Human Betterment Foundation (1928-1942)

By: Jill Briggs

Human Betterment Foundation

In 1928 Ezra Seymour Gosney founded the non-profit Human Betterment Foundation (HBF) in Pasadena, California to support the research and publication of the personal and social effects of eugenic sterilizations carried out in California. Led by director Gosney and secretary Paul Popenoe, the HBF collected data on thousands of individuals in California who had been involuntarily sterilized under a California state law enacted in 1909. The Foundation's assets were liquidated following Gosney's death in 1942. In 1943, Gosney's daughter donated the remaining assets to the California Institute of Technology (Caltech) in Pasadena, California to establish the Gosney research fund for biological research. Between 1928 and 1942, the HBF published extensively on what they believed to be the benefits of sterilization to both patient and society. The HBF and its members existed within the larger context of the American eugenics movement and scientific institutions, including the Eugenics Record Office at Cold Spring Harbor Laboratory in Cold Spring Harbor, New York, which bolstered the movement's goals of the control of human reproduction and human heredity. Moreover, the model sterilization legislation written by the HBF was disseminated throughout the world to eugenics enthusiasts eager to pass laws limiting the reproduction of people they considered to be unfit.

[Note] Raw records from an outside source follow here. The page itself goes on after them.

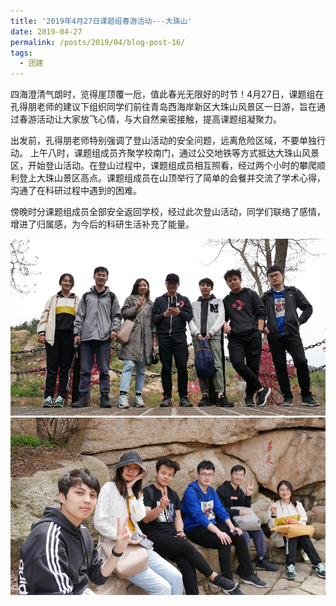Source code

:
 ```yaml
---
title: '2019年4月27日课题组春游活动---大珠山'
date: 2019-04-27
permalink: /posts/2019/04/blog-post-16/
tags:
  - 团建
---
```




​       四海澄清气朗时，览得崖顶覆一卮，值此春光无限好的时节！4月27日，课题组在孔得朋老师的建议下组织同学们前往青岛西海岸新区大珠山风景区一日游，旨在通过春游活动让大家放飞心情，与大自然亲密接触，提高课题组凝聚力。


​       出发前，孔得朋老师特别强调了登山活动的安全问题，远离危险区域，不要单独行动。
        上午八时，课题组成员齐聚学校南门，通过公交地铁等方式抵达大珠山风景区，开始登山活动。在登山过程中，课题组成员相互照看，经过两个小时的攀爬顺利登上大珠山景区高点。课题组成员在山顶举行了简单的会餐并交流了学术心得，沟通了在科研过程中遇到的困难。
   
   傍晚时分课题组成员全部安全返回学校，经过此次登山活动，同学们联络了感情，增进了归属感，为今后的科研生活补充了能量。​

![](/images/2019年四月课题组春游活动/合影1.jpg)
![](/images/2019年四月课题组春游活动/合影2.jpg)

The impetus for the creation of the HBF came from Gosney, a citrus magnate who had become interested in the benefits of selective breeding through his work in the Arizona Wool Growers Association, then in Flagstaff, Arizona, and in the development of lemon and orange groves around Los Angeles, California. During the mid-1920s, after reading the 1922 Eugenical Sterilization in the United States, written by Harry Laughlin from the Eugenics Record Office at Cold Spring Harbor, Gosney met with Laughlin to get advice on forming an organization in California to promote eugenic sterilization. Laughlin advised Gosney to recruit a scientist to help stay abreast of recent developments in human genetics. In 1925, Gosney invited biologist Paul Popenoe to contribute his ideas to the organization. Popenoe, a former student of David Starr Jordan, who worked at Stanford University in Stanford, California, managed the Journal of Heredity and served as a health officer at the US-Mexican border during World War I. In addition, Popenoe shared Gosney's view that charity was counterproductive, as it allowed those perceived as less fit to reproduce and pass on their poor traits. Popenoe suggested that the HBF publish reports on the data collected from the four to five thousand people who had already been sterilized in state institutions under a 1909 California state law.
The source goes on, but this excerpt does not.